LISTED ENTRIES ▸
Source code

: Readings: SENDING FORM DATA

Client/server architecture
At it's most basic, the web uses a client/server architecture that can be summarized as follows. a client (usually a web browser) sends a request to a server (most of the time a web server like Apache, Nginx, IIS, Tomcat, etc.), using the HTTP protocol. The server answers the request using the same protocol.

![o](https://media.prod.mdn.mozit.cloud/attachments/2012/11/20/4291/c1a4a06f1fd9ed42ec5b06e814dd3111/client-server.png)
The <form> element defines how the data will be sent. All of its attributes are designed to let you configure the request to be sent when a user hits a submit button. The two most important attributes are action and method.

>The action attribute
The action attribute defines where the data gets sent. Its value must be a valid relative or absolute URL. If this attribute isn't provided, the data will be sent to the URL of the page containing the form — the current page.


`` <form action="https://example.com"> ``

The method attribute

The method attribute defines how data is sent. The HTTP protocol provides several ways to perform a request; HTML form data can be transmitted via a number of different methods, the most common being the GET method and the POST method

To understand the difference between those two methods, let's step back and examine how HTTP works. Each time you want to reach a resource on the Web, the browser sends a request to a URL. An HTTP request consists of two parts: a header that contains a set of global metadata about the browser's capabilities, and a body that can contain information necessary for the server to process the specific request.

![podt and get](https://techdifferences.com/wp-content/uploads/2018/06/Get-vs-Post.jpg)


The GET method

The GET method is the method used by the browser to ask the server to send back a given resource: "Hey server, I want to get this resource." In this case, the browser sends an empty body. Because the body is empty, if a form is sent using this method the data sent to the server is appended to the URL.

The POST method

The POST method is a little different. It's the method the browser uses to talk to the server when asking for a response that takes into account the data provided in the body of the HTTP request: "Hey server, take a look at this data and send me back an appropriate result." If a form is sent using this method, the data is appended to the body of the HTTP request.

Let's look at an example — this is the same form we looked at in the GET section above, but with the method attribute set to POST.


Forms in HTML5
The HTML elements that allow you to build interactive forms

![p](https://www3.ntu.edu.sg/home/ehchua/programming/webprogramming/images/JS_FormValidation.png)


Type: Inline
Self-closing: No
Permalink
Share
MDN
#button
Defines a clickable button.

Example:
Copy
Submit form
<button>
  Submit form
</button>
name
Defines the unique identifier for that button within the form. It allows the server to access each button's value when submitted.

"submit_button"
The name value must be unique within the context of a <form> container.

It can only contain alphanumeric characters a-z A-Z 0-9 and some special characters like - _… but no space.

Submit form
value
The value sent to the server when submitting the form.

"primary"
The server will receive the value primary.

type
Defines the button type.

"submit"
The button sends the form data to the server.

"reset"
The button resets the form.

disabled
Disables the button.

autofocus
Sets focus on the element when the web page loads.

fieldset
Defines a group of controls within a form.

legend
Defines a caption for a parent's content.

EXERCISE ▸
In the listing above, each line with the word "within" is to be copied out.

ANSWER TO THIS EXERCISE ▸
Defines the unique identifier for that button within the form. It allows the server to access each button's value when submitted.
The name value must be unique within the context of a <form> container.
Defines a group of controls within a form.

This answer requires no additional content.